TASK OBJECTIVE
Records follow. Select each line holding "DroidRunClient".

Records drawn from a dataset
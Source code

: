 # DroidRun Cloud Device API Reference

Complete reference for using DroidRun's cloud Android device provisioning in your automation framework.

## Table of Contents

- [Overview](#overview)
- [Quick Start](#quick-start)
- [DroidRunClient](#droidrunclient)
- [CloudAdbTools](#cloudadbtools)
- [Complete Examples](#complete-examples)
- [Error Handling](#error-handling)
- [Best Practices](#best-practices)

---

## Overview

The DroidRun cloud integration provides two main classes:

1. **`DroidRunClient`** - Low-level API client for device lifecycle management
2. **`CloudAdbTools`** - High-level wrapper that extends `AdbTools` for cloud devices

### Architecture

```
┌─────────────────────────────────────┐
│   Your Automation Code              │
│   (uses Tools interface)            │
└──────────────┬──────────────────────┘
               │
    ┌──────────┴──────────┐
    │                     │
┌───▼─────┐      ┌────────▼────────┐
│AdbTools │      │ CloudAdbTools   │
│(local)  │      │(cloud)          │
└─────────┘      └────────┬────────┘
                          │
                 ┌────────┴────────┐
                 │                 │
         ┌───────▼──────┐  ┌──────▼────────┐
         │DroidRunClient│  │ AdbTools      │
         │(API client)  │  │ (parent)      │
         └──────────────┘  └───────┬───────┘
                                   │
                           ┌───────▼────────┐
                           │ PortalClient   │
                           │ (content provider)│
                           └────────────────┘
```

EXERCISE RESPONSE
- [DroidRunClient](#droidrunclient)
1. **`DroidRunClient`** - Low-level API client for device lifecycle management
         │DroidRunClient│  │ AdbTools      │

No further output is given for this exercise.